Below are records; give the number of their lines that hold the word "linenumbers", and write nothing more.

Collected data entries
Start of Block

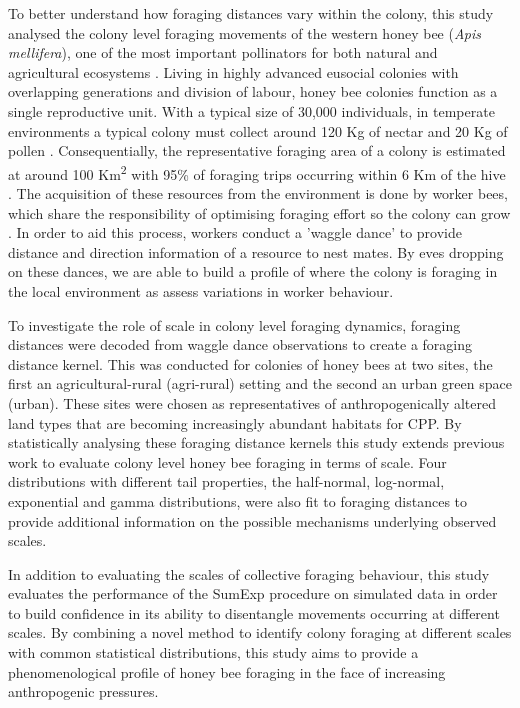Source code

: \documentclass[11pt,usenames,dvipsnames]{article}
\begin{document}
\begin{linenumbers}
To better understand how foraging distances vary within the colony, this study analysed the colony level foraging movements of the western honey bee (\textit{Apis mellifera}), one of the most important pollinators for both natural and agricultural ecosystems \citep{Albrecht2018}. Living in highly advanced eusocial colonies with overlapping generations and division of labour, honey bee colonies function as a single reproductive unit. With a typical size of 30,000 individuals, in temperate environments a typical colony must collect around 120 Kg of nectar and 20 Kg of pollen \citep{Seeley1995}. Consequentially, the representative foraging area of a colony is estimated at around 100 Km\textsuperscript{2} with 95\% of foraging trips occurring within 6 Km of the hive \citep{Samuelson2017}. The acquisition of these resources from the environment is done by worker bees, which share the responsibility of optimising foraging effort so the colony can grow \citep{Samuelson2017}. In order to aid this process, workers conduct a 'waggle dance' to provide distance and direction information of a resource to nest mates. By eves dropping on these dances, we are able to build a profile of where the colony is foraging in the local environment as assess variations in worker behaviour.

To investigate the role of scale in colony level foraging dynamics, foraging distances were decoded from waggle dance observations to create a foraging distance kernel. This was conducted for colonies of honey bees at two sites, the first an agricultural-rural (agri-rural) setting and the second an urban green space (urban). These sites were chosen as representatives of anthropogenically altered land types that are becoming increasingly abundant habitats for CPP. By statistically analysing these foraging distance kernels this study extends previous work to evaluate colony level honey bee foraging in terms of scale. Four distributions with different tail properties, the half-normal, log-normal, exponential and gamma distributions, were also fit to foraging distances to provide additional information on the possible mechanisms underlying observed scales.

In addition to evaluating the scales of collective foraging behaviour, this study evaluates the performance of the SumExp procedure on simulated data in order to build confidence in its ability to disentangle movements occurring at different scales. By combining a novel method to identify colony foraging at different scales with common statistical distributions, this study aims to provide a phenomenological profile of honey bee foraging in the face of increasing anthropogenic pressures.
\end{linenumbers}
	
\end{document}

End of Block

Response area
2